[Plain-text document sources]
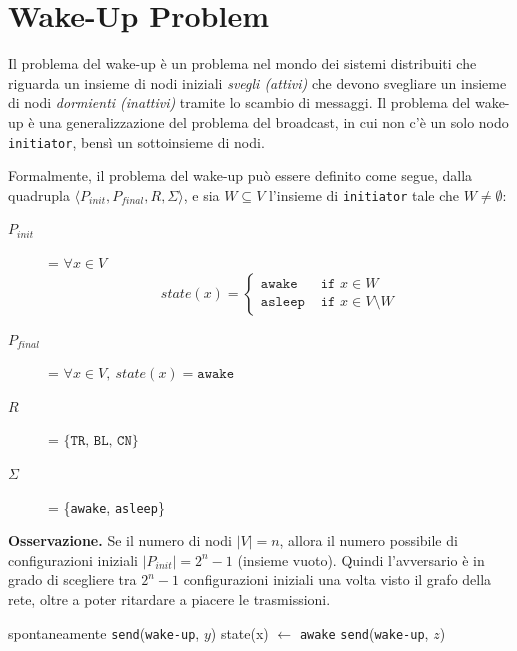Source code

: \chapter{Wake-Up Problem}

Il problema del wake-up è un problema nel mondo dei sistemi distribuiti che riguarda un insieme di nodi iniziali \textit{svegli (attivi)} che devono svegliare un insieme di nodi \textit{dormienti (inattivi)} tramite lo scambio di messaggi. Il problema del wake-up è una generalizzazione del problema del broadcast, in cui non c'è un solo nodo \texttt{initiator}, bensì un sottoinsieme di nodi.

Formalmente, il problema del wake-up può essere definito come segue, dalla quadrupla $\langle P_{init}, P_{final}, R, \Sigma \rangle$, e sia $W \subseteq V$ l'insieme di \texttt{initiator} tale che $W \neq \emptyset$:
\begin{description}
    \item[$P_{init}$] = $\forall x \in V$
    \[
        state(x) =
        \begin{cases}
            \texttt{awake} & \texttt{ if } x \in W \\
            \texttt{asleep} & \texttt{ if } x \in V \setminus W
        \end{cases}
    \]
    \item[$P_{final}$] = $\forall x \in V,\ state(x) = \texttt{awake}$
    \item[$R$] = $\{\texttt{TR, BL, CN}\}$
    \item[$\Sigma$] = \{\texttt{awake}, \texttt{asleep}\} 
\end{description}

\textbf{Osservazione.} Se il numero di nodi $|V| = n$, allora il numero possibile di configurazioni iniziali $|P_{init}| = 2^n - 1$ (insieme vuoto). Quindi l'avversario è in grado di scegliere tra $2^n - 1$ configurazioni iniziali una volta visto il grafo della rete, oltre a poter ritardare a piacere le trasmissioni.

\begin{algorithm}[H]
\caption{Algoritmo WFlood}
\begin{algorithmic}
     spontaneamente
           \State \texttt{send}(\texttt{wake-up}, $y$)
        \EndFor
    \EndIf
        \State state(x) $\gets$ \texttt{awake}
           \State \texttt{send}(\texttt{wake-up}, $z$)
        \EndFor
    \EndIf
    \end{algorithmic}
\end{algorithm}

> _Work required_
Each entry above must be set down word for word; none of its pictures belong in the copy.

> _Response area_
Source code

: \chapter{Wake-Up Problem}

Il problema del wake-up è un problema nel mondo dei sistemi distribuiti che riguarda un insieme di nodi iniziali \textit{svegli (attivi)} che devono svegliare un insieme di nodi \textit{dormienti (inattivi)} tramite lo scambio di messaggi. Il problema del wake-up è una generalizzazione del problema del broadcast, in cui non c'è un solo nodo \texttt{initiator}, bensì un sottoinsieme di nodi.

Formalmente, il problema del wake-up può essere definito come segue, dalla quadrupla $\langle P_{init}, P_{final}, R, \Sigma \rangle$, e sia $W \subseteq V$ l'insieme di \texttt{initiator} tale che $W \neq \emptyset$:
\begin{description}
    \item[$P_{init}$] = $\forall x \in V$
    \[
        state(x) =
        \begin{cases}
            \texttt{awake} & \texttt{ if } x \in W \\
            \texttt{asleep} & \texttt{ if } x \in V \setminus W
        \end{cases}
    \]
    \item[$P_{final}$] = $\forall x \in V,\ state(x) = \texttt{awake}$
    \item[$R$] = $\{\texttt{TR, BL, CN}\}$
    \item[$\Sigma$] = \{\texttt{awake}, \texttt{asleep}\} 
\end{description}

\textbf{Osservazione.} Se il numero di nodi $|V| = n$, allora il numero possibile di configurazioni iniziali $|P_{init}| = 2^n - 1$ (insieme vuoto). Quindi l'avversario è in grado di scegliere tra $2^n - 1$ configurazioni iniziali una volta visto il grafo della rete, oltre a poter ritardare a piacere le trasmissioni.

\begin{algorithm}[H]
\caption{Algoritmo WFlood}
\begin{algorithmic}
     spontaneamente
           \State \texttt{send}(\texttt{wake-up}, $y$)
        \EndFor
    \EndIf
        \State state(x) $\gets$ \texttt{awake}
           \State \texttt{send}(\texttt{wake-up}, $z$)
        \EndFor
    \EndIf
    \end{algorithmic}
\end{algorithm}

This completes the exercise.